Return On Information

April 14, 2010 · · Posted by Jordan Frank

Rather than thinking about communication, collaboration and KM software in terms of Return on Investment, isn't the real goal to achieve Return On Information?

ROI (in the context of Return on Investment) comes up routinely on this blog and internet wide but I think considering the issue as one of return on information points to the real value sought.

When you think about return on investment, you think about how time is saved or resources are used better for monetary return. When there is not a direct line between action and revenue, as is often the case with knowledge activities, you work hard to identify marginal time savings through less face to face meetings or to quantify the value of insight and team work.

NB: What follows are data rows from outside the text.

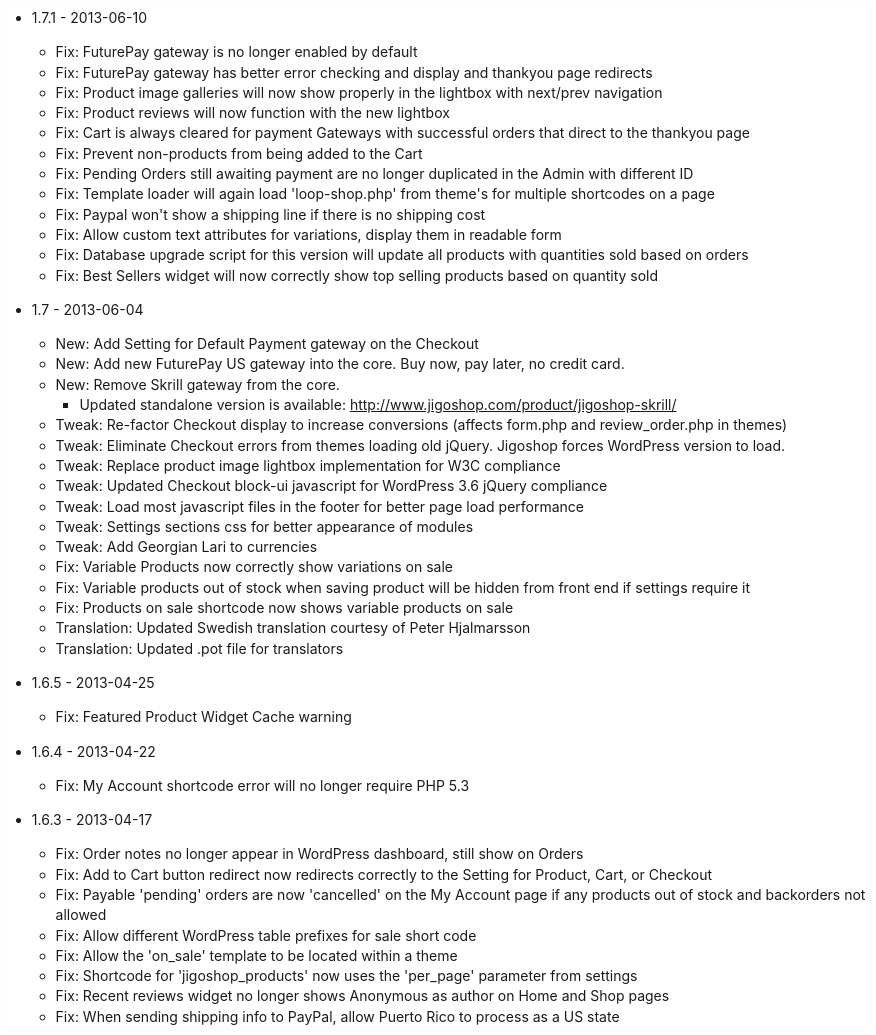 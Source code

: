 * 1.7.1 - 2013-06-10
    * Fix: FuturePay gateway is no longer enabled by default
    * Fix: FuturePay gateway has better error checking and display and thankyou page redirects
    * Fix: Product image galleries will now show properly in the lightbox with next/prev navigation
    * Fix: Product reviews will now function with the new lightbox
    * Fix: Cart is always cleared for payment Gateways with successful orders that direct to the thankyou page
    * Fix: Prevent non-products from being added to the Cart
    * Fix: Pending Orders still awaiting payment are no longer duplicated in the Admin with different ID
    * Fix: Template loader will again load 'loop-shop.php' from theme's for multiple shortcodes on a page
    * Fix: Paypal won't show a shipping line if there is no shipping cost
    * Fix: Allow custom text attributes for variations, display them in readable form
    * Fix: Database upgrade script for this version will update all products with quantities sold based on orders
    * Fix: Best Sellers widget will now correctly show top selling products based on quantity sold

* 1.7 - 2013-06-04
    * New: Add Setting for Default Payment gateway on the Checkout
    * New: Add new FuturePay US gateway into the core.  Buy now, pay later, no credit card.
    * New: Remove Skrill gateway from the core.
        * Updated standalone version is available: http://www.jigoshop.com/product/jigoshop-skrill/
    * Tweak: Re-factor Checkout display to increase conversions (affects form.php and review_order.php in themes)
    * Tweak: Eliminate Checkout errors from themes loading old jQuery. Jigoshop forces WordPress version to load.
    * Tweak: Replace product image lightbox implementation for W3C compliance
    * Tweak: Updated Checkout block-ui javascript for WordPress 3.6 jQuery compliance
    * Tweak: Load most javascript files in the footer for better page load performance
    * Tweak: Settings sections css for better appearance of modules
    * Tweak: Add Georgian Lari to currencies
    * Fix: Variable Products now correctly show variations on sale
    * Fix: Variable products out of stock when saving product will be hidden from front end if settings require it
    * Fix: Products on sale shortcode now shows variable products on sale
    * Translation: Updated Swedish translation courtesy of Peter Hjalmarsson
    * Translation: Updated .pot file for translators

* 1.6.5 - 2013-04-25
    * Fix: Featured Product Widget Cache warning

* 1.6.4 - 2013-04-22
    * Fix: My Account shortcode error will no longer require PHP 5.3

* 1.6.3 - 2013-04-17
    * Fix: Order notes no longer appear in WordPress dashboard, still show on Orders
    * Fix: Add to Cart button redirect now redirects correctly to the Setting for Product, Cart, or Checkout
    * Fix: Payable 'pending' orders are now 'cancelled' on the My Account page if any products out of stock and backorders not allowed
    * Fix: Allow different WordPress table prefixes for sale short code
    * Fix: Allow the 'on_sale' template to be located within a theme
    * Fix: Shortcode for 'jigoshop_products' now uses the 'per_page' parameter from settings
    * Fix: Recent reviews widget no longer shows Anonymous as author on Home and Shop pages
    * Fix: When sending shipping info to PayPal, allow Puerto Rico to process as a US state
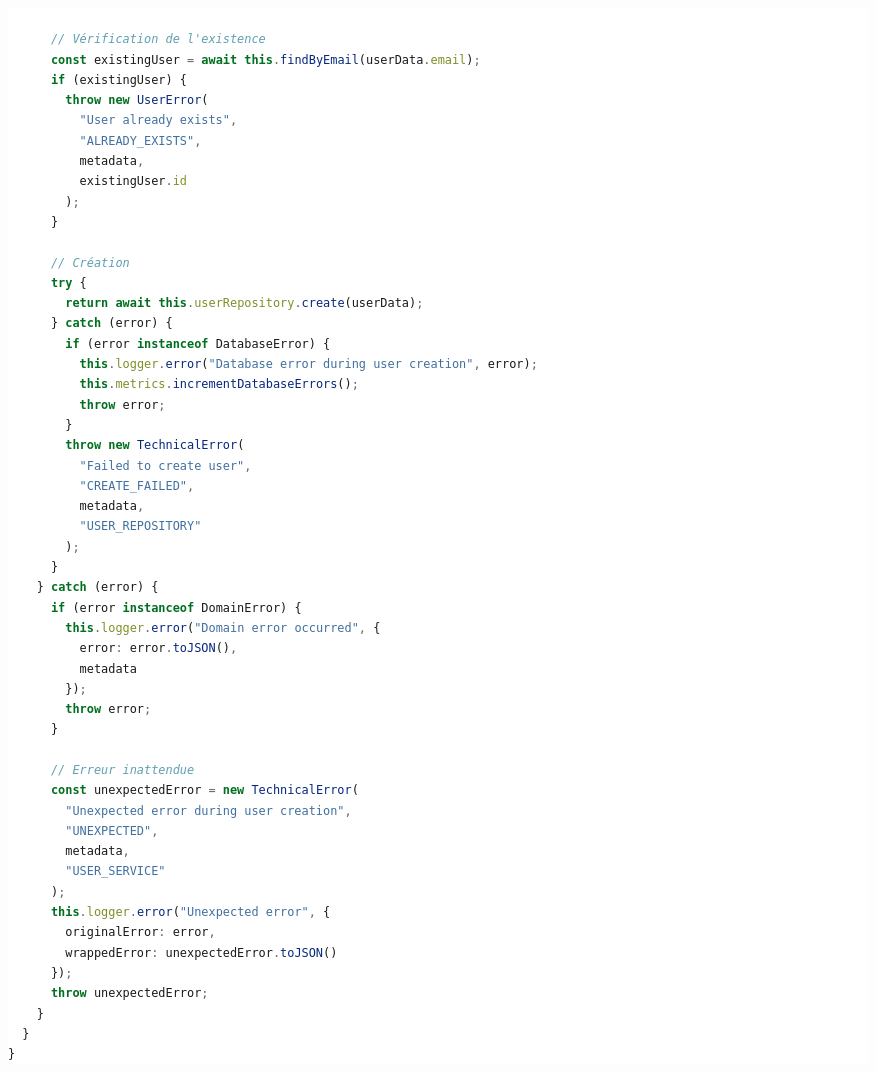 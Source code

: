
 ```typescript

      // Vérification de l'existence
      const existingUser = await this.findByEmail(userData.email);
      if (existingUser) {
        throw new UserError(
          "User already exists",
          "ALREADY_EXISTS",
          metadata,
          existingUser.id
        );
      }

      // Création
      try {
        return await this.userRepository.create(userData);
      } catch (error) {
        if (error instanceof DatabaseError) {
          this.logger.error("Database error during user creation", error);
          this.metrics.incrementDatabaseErrors();
          throw error;
        }
        throw new TechnicalError(
          "Failed to create user",
          "CREATE_FAILED",
          metadata,
          "USER_REPOSITORY"
        );
      }
    } catch (error) {
      if (error instanceof DomainError) {
        this.logger.error("Domain error occurred", {
          error: error.toJSON(),
          metadata
        });
        throw error;
      }
      
      // Erreur inattendue
      const unexpectedError = new TechnicalError(
        "Unexpected error during user creation",
        "UNEXPECTED",
        metadata,
        "USER_SERVICE"
      );
      this.logger.error("Unexpected error", {
        originalError: error,
        wrappedError: unexpectedError.toJSON()
      });
      throw unexpectedError;
    }
  }
}
```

When thinking about return on information, you can consider tactical benefits:

- How easily can I conduct conversations?

- In what ways can we leverage pages in multiple contexts, rather than lose or simply stash and forget knowledge?

- In what ways can information be followed proactively or retrieved reactively?

- What different ways can pages be rendered into cross-sections which may be useful in a status or issue review?

- If the point of wiki is documentation, how can we view pages on a screen and output them to useful formats like email, word or PDF?

You can also consider strategic benefits:

- What benefits are found by opening up lines of communication from "need to know" to "can know" permission boundaries? These benefits may be expressed in terms of value found by connecting people faster or of value found by involving key people who can offer immeasurable value but may not be directly involved in a given team's communication swirl.

- In what ways does journaling raw information (meeting notes, call notes, ideas, issues) support future analysis and insight?

When I did a simple web search on return on information I found only a few relevant references, including one about enterprise search - which may enhance the ability to discover information but does not offer the tactical scenarios for further enrichment of it. While ROI hasn't been at the top of many RFPs I've received lately, I am hoping future RFPs will focus more on information leverage than typical questions about presence of certain features.